● Work order:
Figure out how many lines in these records contain "from". Only the number belongs in the reply.

|---|

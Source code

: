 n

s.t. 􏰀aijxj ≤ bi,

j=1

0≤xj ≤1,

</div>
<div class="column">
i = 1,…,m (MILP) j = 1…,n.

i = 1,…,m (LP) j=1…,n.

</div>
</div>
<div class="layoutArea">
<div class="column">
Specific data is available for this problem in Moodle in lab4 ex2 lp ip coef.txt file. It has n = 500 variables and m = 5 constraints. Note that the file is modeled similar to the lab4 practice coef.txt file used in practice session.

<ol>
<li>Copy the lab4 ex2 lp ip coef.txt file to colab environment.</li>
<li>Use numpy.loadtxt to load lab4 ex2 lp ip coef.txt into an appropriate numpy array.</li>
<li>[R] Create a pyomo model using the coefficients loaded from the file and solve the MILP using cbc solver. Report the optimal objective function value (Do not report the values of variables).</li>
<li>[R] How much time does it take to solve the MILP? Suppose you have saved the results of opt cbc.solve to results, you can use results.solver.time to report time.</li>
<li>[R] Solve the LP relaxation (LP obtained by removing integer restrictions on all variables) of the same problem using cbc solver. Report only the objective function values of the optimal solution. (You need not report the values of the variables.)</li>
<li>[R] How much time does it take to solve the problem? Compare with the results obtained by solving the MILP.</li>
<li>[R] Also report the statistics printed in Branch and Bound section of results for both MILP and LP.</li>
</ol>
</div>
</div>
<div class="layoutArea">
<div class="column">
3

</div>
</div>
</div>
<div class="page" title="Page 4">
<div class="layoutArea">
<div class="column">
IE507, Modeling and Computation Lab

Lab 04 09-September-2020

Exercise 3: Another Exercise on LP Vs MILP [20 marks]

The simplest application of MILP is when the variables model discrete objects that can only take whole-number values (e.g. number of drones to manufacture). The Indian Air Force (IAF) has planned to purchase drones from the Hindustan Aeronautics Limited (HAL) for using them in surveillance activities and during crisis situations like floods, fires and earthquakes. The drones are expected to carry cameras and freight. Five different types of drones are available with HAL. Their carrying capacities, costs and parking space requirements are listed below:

|---|

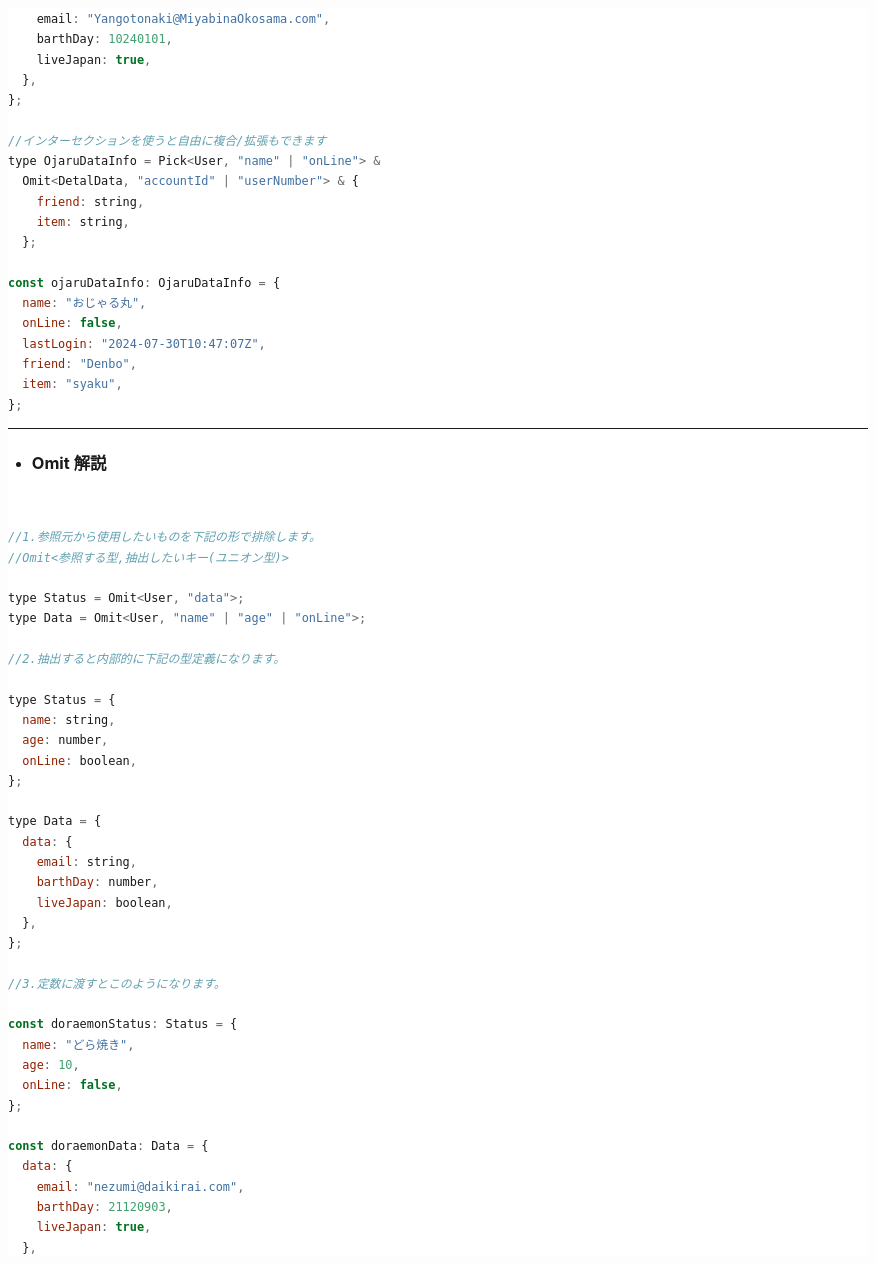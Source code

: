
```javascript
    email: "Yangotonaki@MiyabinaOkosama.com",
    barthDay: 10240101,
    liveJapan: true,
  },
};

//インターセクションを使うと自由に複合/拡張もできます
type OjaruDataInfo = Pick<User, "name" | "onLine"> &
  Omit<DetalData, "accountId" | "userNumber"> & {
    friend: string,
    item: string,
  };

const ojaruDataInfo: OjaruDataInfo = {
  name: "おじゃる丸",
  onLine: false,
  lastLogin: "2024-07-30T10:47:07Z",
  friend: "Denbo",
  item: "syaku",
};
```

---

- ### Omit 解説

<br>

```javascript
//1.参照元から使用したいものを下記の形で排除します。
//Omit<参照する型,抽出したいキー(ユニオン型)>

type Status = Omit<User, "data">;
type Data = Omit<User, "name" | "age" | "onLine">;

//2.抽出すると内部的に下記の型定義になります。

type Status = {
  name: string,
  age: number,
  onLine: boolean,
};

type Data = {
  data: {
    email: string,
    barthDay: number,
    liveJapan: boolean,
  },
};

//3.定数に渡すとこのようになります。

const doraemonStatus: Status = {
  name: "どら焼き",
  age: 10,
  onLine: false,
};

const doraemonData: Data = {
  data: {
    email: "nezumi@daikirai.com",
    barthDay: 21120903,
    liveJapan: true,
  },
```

|---|

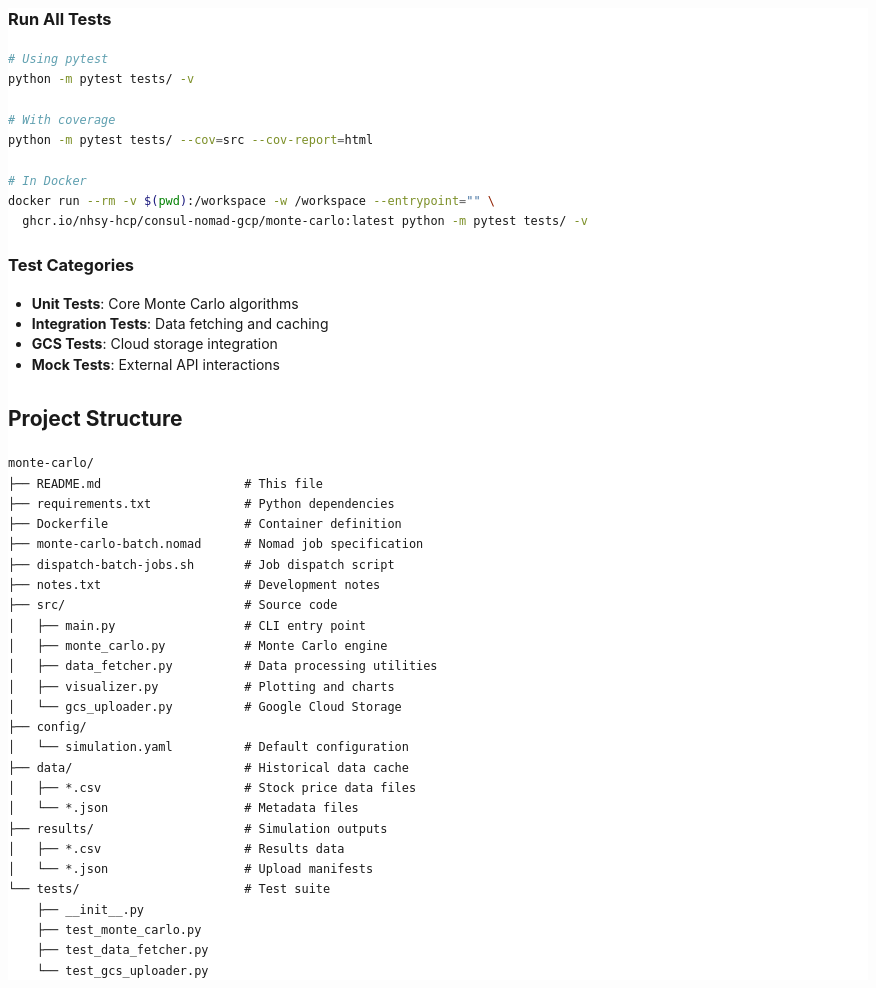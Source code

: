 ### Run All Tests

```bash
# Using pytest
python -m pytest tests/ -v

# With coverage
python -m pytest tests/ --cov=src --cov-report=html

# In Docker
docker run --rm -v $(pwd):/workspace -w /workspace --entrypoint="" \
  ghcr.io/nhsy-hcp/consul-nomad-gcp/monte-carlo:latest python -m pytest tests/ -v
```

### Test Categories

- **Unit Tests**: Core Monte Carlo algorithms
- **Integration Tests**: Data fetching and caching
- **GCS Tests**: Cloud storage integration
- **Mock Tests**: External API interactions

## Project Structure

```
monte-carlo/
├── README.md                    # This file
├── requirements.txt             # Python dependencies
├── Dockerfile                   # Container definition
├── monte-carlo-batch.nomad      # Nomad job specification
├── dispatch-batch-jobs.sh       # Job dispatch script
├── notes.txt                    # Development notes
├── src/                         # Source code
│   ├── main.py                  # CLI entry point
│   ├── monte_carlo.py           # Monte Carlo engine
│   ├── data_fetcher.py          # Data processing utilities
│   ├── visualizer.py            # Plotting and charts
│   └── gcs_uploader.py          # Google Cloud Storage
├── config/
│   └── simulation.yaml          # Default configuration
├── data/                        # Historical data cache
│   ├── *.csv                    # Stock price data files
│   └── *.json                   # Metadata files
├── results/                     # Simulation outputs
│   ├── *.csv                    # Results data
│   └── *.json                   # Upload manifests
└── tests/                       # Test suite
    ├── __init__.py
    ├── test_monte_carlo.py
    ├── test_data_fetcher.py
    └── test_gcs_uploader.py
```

|---|

● Task solution:
2